## PROVIDED ENTRIES
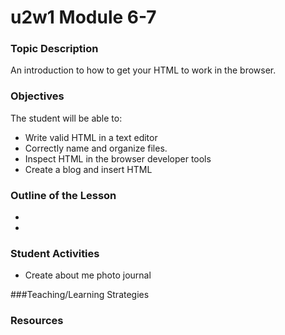 # u2w1 Module 6-7

### Topic Description
An introduction to how to get your HTML to work in the browser.

### Objectives

The student will be able to:
- Write valid HTML in a text editor
- Correctly name and organize files.
- Inspect HTML in the browser developer tools
- Create a blog and insert HTML

### Outline of the Lesson
-
-

### Student Activities
- Create about me photo journal

###Teaching/Learning Strategies

### Resources
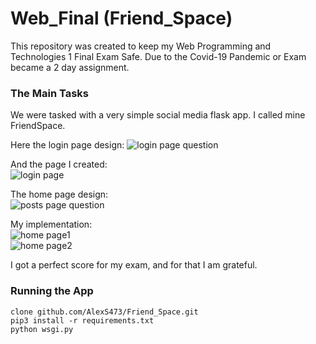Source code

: # Web_Final (Friend_Space)
This repository was created to keep my Web Programming and Technologies 1 Final Exam Safe. 
Due to the Covid-19 Pandemic or Exam became a 2 day assignment. 

### The Main Tasks
We were tasked with a very simple social media flask app. I called mine FriendSpace. 

Here the login page design: 
![login page question](https://github.com/AlexS473/Web_Final/blob/master/Screenshots/qlogin.PNG?raw=true)

And the page I created:   
![login page](https://github.com/AlexS473/Web_Final/blob/master/Screenshots/login.PNG?raw=true)

The home page design:  
![posts page question](https://github.com/AlexS473/Web_Final/blob/master/Screenshots/qposts.PNG?raw=true)

My implementation:   
![home page1](https://github.com/AlexS473/Web_Final/blob/master/Screenshots/home.png?raw=true)  
![home page2](https://github.com/AlexS473/Web_Final/blob/master/Screenshots/home2.PNG?raw=true)

I got a perfect score for my exam, and for that I am grateful. 

### Running the App 
    clone github.com/AlexS473/Friend_Space.git
    pip3 install -r requirements.txt
    python wsgi.py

## TASK DESCRIPTION
Would you return the records exactly as written, minus any image?

## ANSWER BELOW
 # u2w1 Module 6-7

### Topic Description
An introduction to how to get your HTML to work in the browser.

### Objectives

The student will be able to:
- Write valid HTML in a text editor
- Correctly name and organize files.
- Inspect HTML in the browser developer tools
- Create a blog and insert HTML

### Outline of the Lesson
-
-

### Student Activities
- Create about me photo journal

###Teaching/Learning Strategies

### Resources
Source code

: # Web_Final (Friend_Space)
This repository was created to keep my Web Programming and Technologies 1 Final Exam Safe. 
Due to the Covid-19 Pandemic or Exam became a 2 day assignment. 

### The Main Tasks
We were tasked with a very simple social media flask app. I called mine FriendSpace. 

Here the login page design: 
![login page question](https://github.com/AlexS473/Web_Final/blob/master/Screenshots/qlogin.PNG?raw=true)

And the page I created:   
![login page](https://github.com/AlexS473/Web_Final/blob/master/Screenshots/login.PNG?raw=true)

The home page design:  
![posts page question](https://github.com/AlexS473/Web_Final/blob/master/Screenshots/qposts.PNG?raw=true)

My implementation:   
![home page1](https://github.com/AlexS473/Web_Final/blob/master/Screenshots/home.png?raw=true)  
![home page2](https://github.com/AlexS473/Web_Final/blob/master/Screenshots/home2.PNG?raw=true)

I got a perfect score for my exam, and for that I am grateful. 

### Running the App 
    clone github.com/AlexS473/Friend_Space.git
    pip3 install -r requirements.txt
    python wsgi.py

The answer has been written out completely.